Dentuman demi dentuman terdengar saat pedang spiritual di tangan Xiao Ning beradu dengan pedang boneka. Suara benturan berat terus mengisi udara.

Ini adalah pertarungan yang paling mengasyikkan bagi Xiao Ning. Kekuatan boneka itu seimbang dengannya; meski sedikit lebih kuat, Xiao Ning masih mampu mengatasinya. Yang terpenting, teknik pedang boneka itu setara dengan Xiao Ning. Saling uji kemampuan membuat perkembangan jurus pedang Xiao Ning sangat pesat, bahkan lebih cepat daripada saat ia berlatih dengan Piao Yun.

Sekitar dua jam berlalu, Xiao Ning telah memperbaiki dan meningkatkan dua jurus awal dari Pedang Melambai di Bawah Ranting. Setelah modifikasi ini, kekuatan jurus itu meningkat tiga kali lipat.

Kini, saat berhadapan dengan boneka pengendali pedang, Xiao Ning tidak lagi kewalahan. Namun, melewati rintangan kedua yang dijaga boneka itu tetap bukan hal mudah.

“Sepertinya kekuatanku masih kurang!” Pedang di tangan Xiao Ning terus bergerak, memperkuat serangan.
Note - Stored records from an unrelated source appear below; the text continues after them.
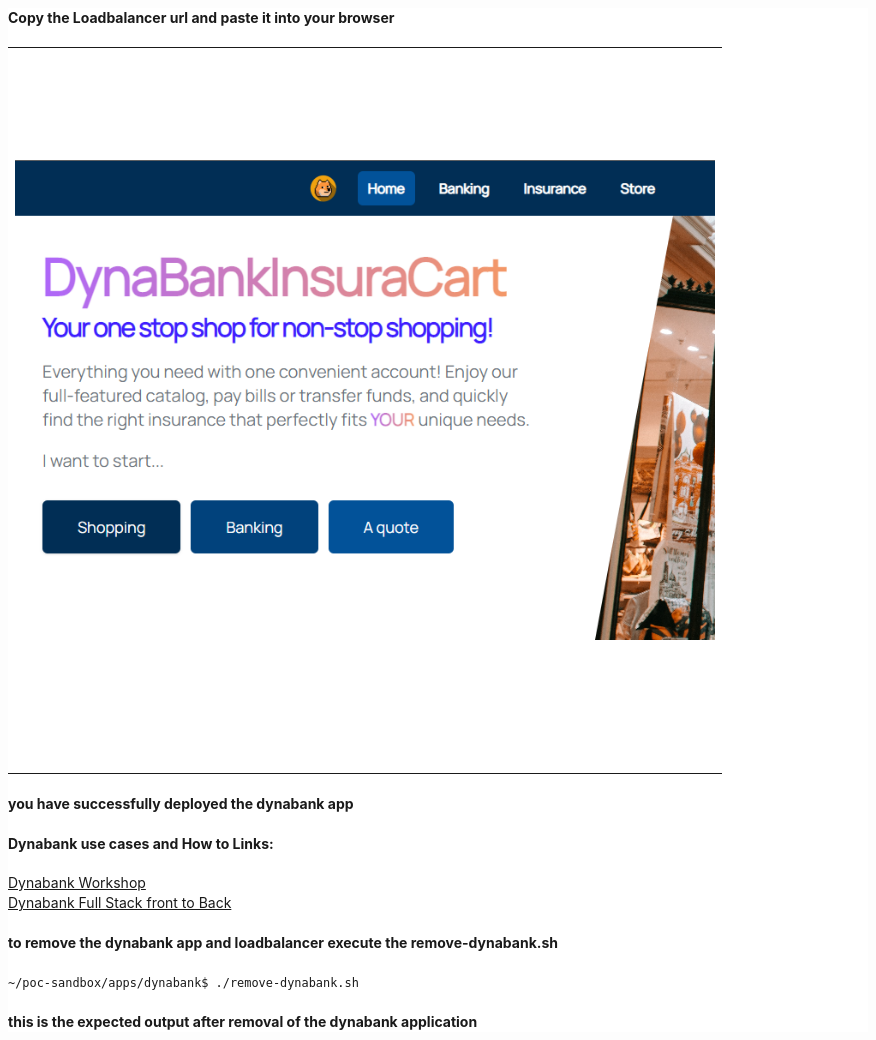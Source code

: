 #### Copy the Loadbalancer url and paste it into your browser

<table style="width:100%;">
  <tr>
 <td><img align="center" src="assets/dynabankapp.png" alt="Download Keypair" width="700" height="700" ><br><br></td>
  </tr>
</table>

#### you have successfully deployed the dynabank app 
#### Dynabank use cases and How to Links:
[Dynabank Workshop](https://www.suchcodewow.io/docs/intro) <br>
[Dynabank Full Stack front to Back](https://www.suchcodewow.io/docs/FullStack)

#### to remove the dynabank app and loadbalancer execute the remove-dynabank.sh
```bash
~/poc-sandbox/apps/dynabank$ ./remove-dynabank.sh
```

#### this is the expected output after removal of the dynabank application
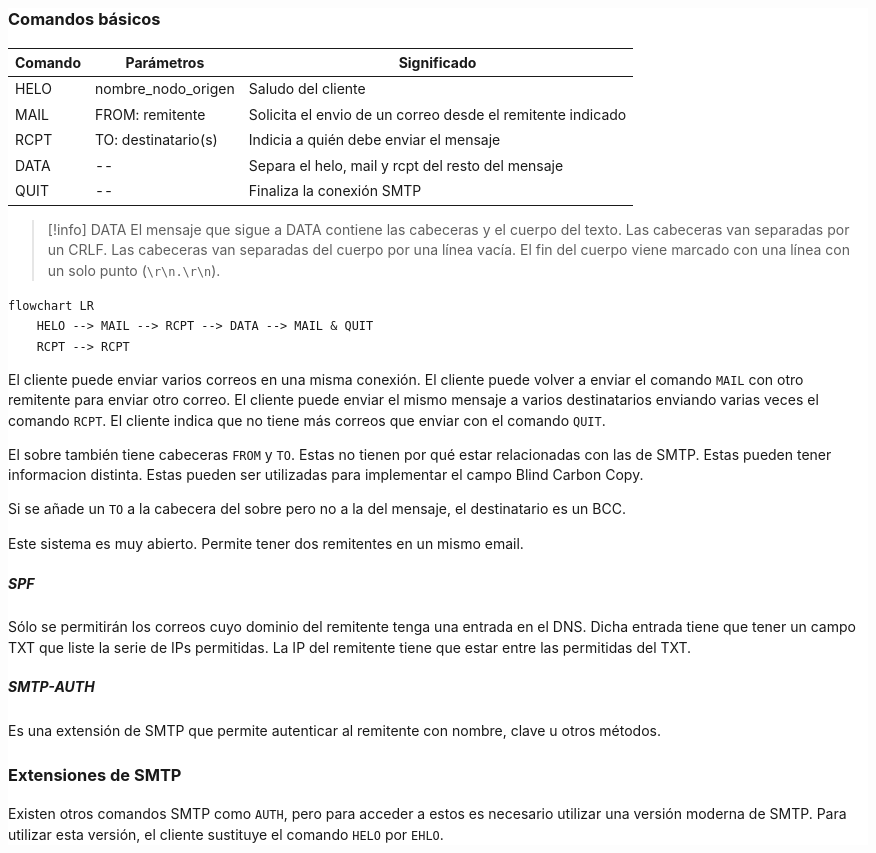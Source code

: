 ### Comandos básicos

| Comando | Parámetros          | Significado                                                |
| ------- | ------------------- | ---------------------------------------------------------- |
| HELO    | nombre_nodo_origen  | Saludo del cliente                                         |
| MAIL    | FROM: remitente     | Solicita el envio de un correo desde el remitente indicado |
| RCPT    | TO: destinatario(s) | Indicia a quién debe enviar el mensaje                     |
| DATA    | --                  | Separa el helo, mail y rcpt del resto del mensaje          |
| QUIT    | --                  | Finaliza la conexión SMTP                                  |

> [!info] DATA
> El mensaje que sigue a DATA contiene las cabeceras y el cuerpo del texto.
> Las cabeceras van separadas por un CRLF.
> Las cabeceras van separadas del cuerpo por una línea vacía.
> El fin del cuerpo viene marcado con una línea con un solo punto (`\r\n.\r\n`).

```mermaid
flowchart LR
	HELO --> MAIL --> RCPT --> DATA --> MAIL & QUIT
	RCPT --> RCPT
```

El cliente puede enviar varios correos en una misma conexión.
El cliente puede volver a enviar el comando `MAIL` con otro remitente para enviar otro correo.
El cliente puede enviar el mismo mensaje a varios destinatarios enviando varias veces el comando `RCPT`.
El cliente indica que no tiene más correos que enviar con el comando `QUIT`.

El sobre también tiene cabeceras `FROM` y `TO`.
Estas no tienen por qué estar relacionadas con las de SMTP.
Estas pueden tener informacion distinta.
Estas pueden ser utilizadas para implementar el campo Blind Carbon Copy.

Si se añade un `TO` a la cabecera del sobre pero no a la del mensaje, el destinatario es un BCC.

Este sistema es muy abierto. Permite tener dos remitentes en un mismo email.

##### SPF

Sólo se permitirán los correos cuyo dominio del remitente tenga una entrada en el DNS.
Dicha entrada tiene que tener un campo TXT que liste la serie de IPs permitidas.
La IP del remitente tiene que estar entre las permitidas del TXT.

##### SMTP-AUTH

Es una extensión de SMTP que permite autenticar al remitente con nombre, clave u otros métodos.

### Extensiones de SMTP

Existen otros comandos SMTP como `AUTH`, pero para acceder a estos es necesario utilizar una versión moderna de SMTP.
Para utilizar esta versión, el cliente sustituye el comando `HELO` por `EHLO`.
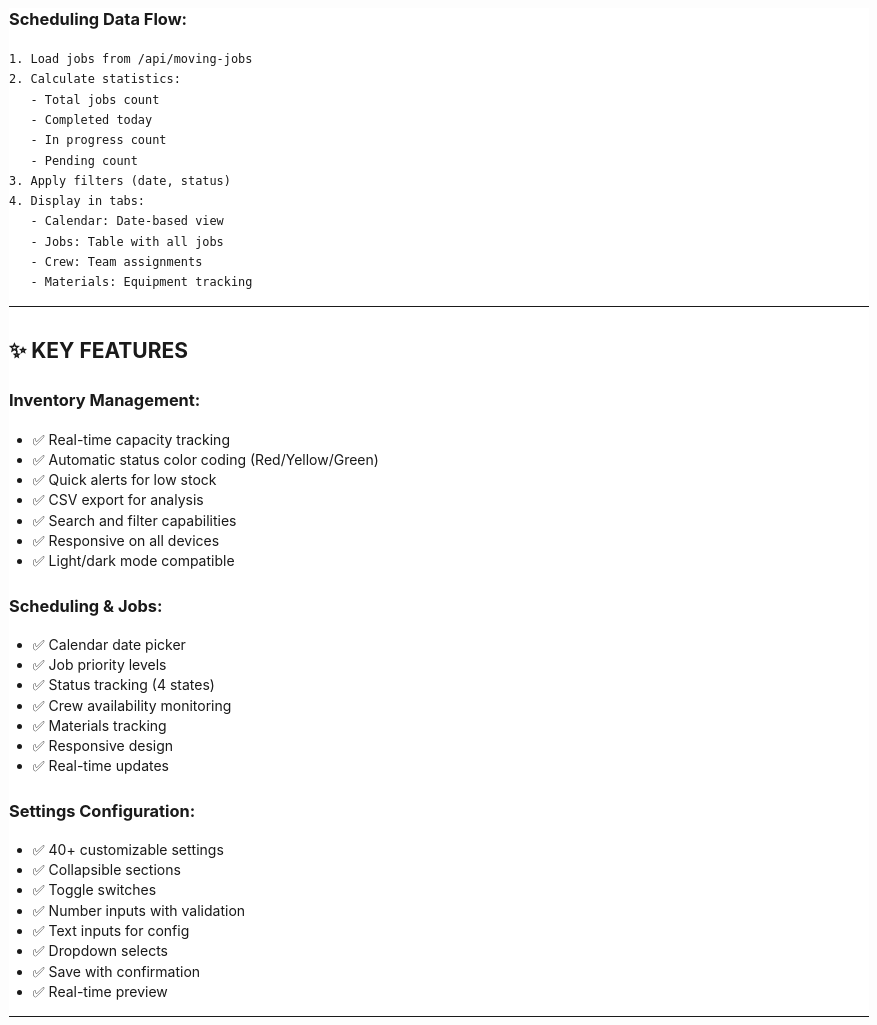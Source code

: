 ### Scheduling Data Flow:
```
1. Load jobs from /api/moving-jobs
2. Calculate statistics:
   - Total jobs count
   - Completed today
   - In progress count
   - Pending count
3. Apply filters (date, status)
4. Display in tabs:
   - Calendar: Date-based view
   - Jobs: Table with all jobs
   - Crew: Team assignments
   - Materials: Equipment tracking
```

---

## ✨ KEY FEATURES

### Inventory Management:
- ✅ Real-time capacity tracking
- ✅ Automatic status color coding (Red/Yellow/Green)
- ✅ Quick alerts for low stock
- ✅ CSV export for analysis
- ✅ Search and filter capabilities
- ✅ Responsive on all devices
- ✅ Light/dark mode compatible

### Scheduling & Jobs:
- ✅ Calendar date picker
- ✅ Job priority levels
- ✅ Status tracking (4 states)
- ✅ Crew availability monitoring
- ✅ Materials tracking
- ✅ Responsive design
- ✅ Real-time updates

### Settings Configuration:
- ✅ 40+ customizable settings
- ✅ Collapsible sections
- ✅ Toggle switches
- ✅ Number inputs with validation
- ✅ Text inputs for config
- ✅ Dropdown selects
- ✅ Save with confirmation
- ✅ Real-time preview

---
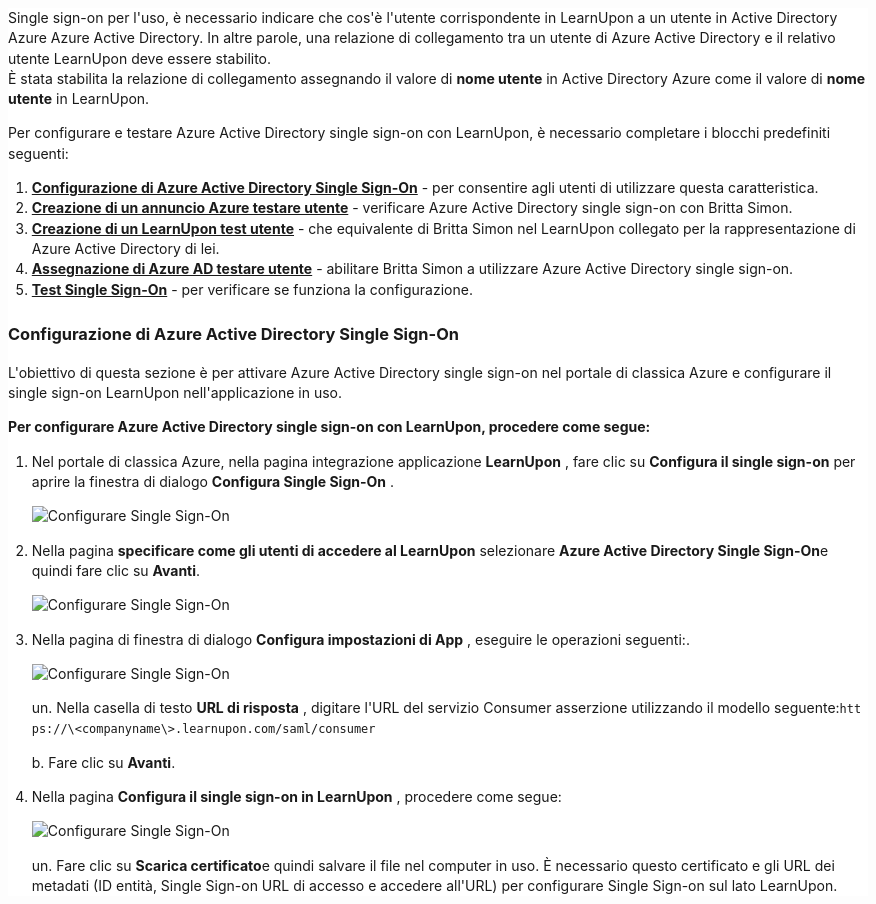 Single sign-on per l'uso, è necessario indicare che cos'è l'utente corrispondente in LearnUpon a un utente in Active Directory Azure Azure Active Directory. In altre parole, una relazione di collegamento tra un utente di Azure Active Directory e il relativo utente LearnUpon deve essere stabilito.  
È stata stabilita la relazione di collegamento assegnando il valore di **nome utente** in Active Directory Azure come il valore di **nome utente** in LearnUpon.

Per configurare e testare Azure Active Directory single sign-on con LearnUpon, è necessario completare i blocchi predefiniti seguenti:

1. **[Configurazione di Azure Active Directory Single Sign-On](#configuring-azure-ad-single-single-sign-on)** - per consentire agli utenti di utilizzare questa caratteristica.
2. **[Creazione di un annuncio Azure testare utente](#creating-an-azure-ad-test-user)** - verificare Azure Active Directory single sign-on con Britta Simon.
4. **[Creazione di un LearnUpon test utente](#creating-a-learnupon-test-user)** - che equivalente di Britta Simon nel LearnUpon collegato per la rappresentazione di Azure Active Directory di lei.
5. **[Assegnazione di Azure AD testare utente](#assigning-the-azure-ad-test-user)** - abilitare Britta Simon a utilizzare Azure Active Directory single sign-on.
5. **[Test Single Sign-On](#testing-single-sign-on)** - per verificare se funziona la configurazione.

### <a name="configuring-azure-ad-single-sign-on"></a>Configurazione di Azure Active Directory Single Sign-On

L'obiettivo di questa sezione è per attivare Azure Active Directory single sign-on nel portale di classica Azure e configurare il single sign-on LearnUpon nell'applicazione in uso.



**Per configurare Azure Active Directory single sign-on con LearnUpon, procedere come segue:**

1. Nel portale di classica Azure, nella pagina integrazione applicazione **LearnUpon** , fare clic su **Configura il single sign-on** per aprire la finestra di dialogo **Configura Single Sign-On** .

    ![Configurare Single Sign-On][6] 

2. Nella pagina **specificare come gli utenti di accedere al LearnUpon** selezionare **Azure Active Directory Single Sign-On**e quindi fare clic su **Avanti**.

    ![Configurare Single Sign-On](./media/active-directory-saas-learnupon-tutorial/tutorial_learnupon_03.png) 

3. Nella pagina di finestra di dialogo **Configura impostazioni di App** , eseguire le operazioni seguenti:.

    ![Configurare Single Sign-On](./media/active-directory-saas-learnupon-tutorial/tutorial_learnupon_04.png) 


    un. Nella casella di testo **URL di risposta** , digitare l'URL del servizio Consumer asserzione utilizzando il modello seguente:`https://\<companyname\>.learnupon.com/saml/consumer`

    b. Fare clic su **Avanti**. 


4. Nella pagina **Configura il single sign-on in LearnUpon** , procedere come segue:

    ![Configurare Single Sign-On](./media/active-directory-saas-learnupon-tutorial/tutorial_learnupon_05.png) 

    un. Fare clic su **Scarica certificato**e quindi salvare il file nel computer in uso. È necessario questo certificato e gli URL dei metadati (ID entità, Single Sign-on URL di accesso e accedere all'URL) per configurare Single Sign-on sul lato LearnUpon.


[1]: ./media/active-directory-saas-learnupon-tutorial/tutorial_general_01.png
[2]: ./media/active-directory-saas-learnupon-tutorial/tutorial_general_02.png
[3]: ./media/active-directory-saas-learnupon-tutorial/tutorial_general_03.png
[4]: ./media/active-directory-saas-learnupon-tutorial/tutorial_general_04.png
[6]: ./media/active-directory-saas-learnupon-tutorial/tutorial_general_05.png
[10]: ./media/active-directory-saas-learnupon-tutorial/tutorial_general_06.png
[11]: ./media/active-directory-saas-learnupon-tutorial/tutorial_general_07.png
[20]: ./media/active-directory-saas-learnupon-tutorial/tutorial_general_100.png
[200]: ./media/active-directory-saas-learnupon-tutorial/tutorial_general_200.png
[201]: ./media/active-directory-saas-learnupon-tutorial/tutorial_general_201.png
[203]: ./media/active-directory-saas-learnupon-tutorial/tutorial_general_203.png
[204]: ./media/active-directory-saas-learnupon-tutorial/tutorial_general_204.png
[205]: ./media/active-directory-saas-learnupon-tutorial/tutorial_general_205.png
Ia merasakan hampir berhasil menembus pertahanan boneka, namun tetap saja belum bisa.

Dentuman pedang terus terdengar tanpa henti.

“Kenapa bisa begitu?” Setelah lama bertarung tanpa hasil, Xiao Ning mulai cemas dan memikirkan berbagai kemungkinan.

Akhirnya, ia menyimpulkan bahwa kekuatan boneka jauh lebih hebat dari yang terlihat. Boneka itu pasti telah dimodifikasi secara khusus atau diberi pembatas, sehingga tidak bisa menunjukkan kekuatan penuh. Meski terbatas, boneka tetap sangat tangguh. Walau Xiao Ning telah mengerahkan seluruh tenaga, boneka masih mengendalikan jalannya pertarungan, seperti orang dewasa menghibur anak kecil.

Setelah memahami hal itu, Xiao Ning mengubah strateginya. Dari berusaha mengalahkan boneka secara langsung, ia beralih mencari titik lemahnya.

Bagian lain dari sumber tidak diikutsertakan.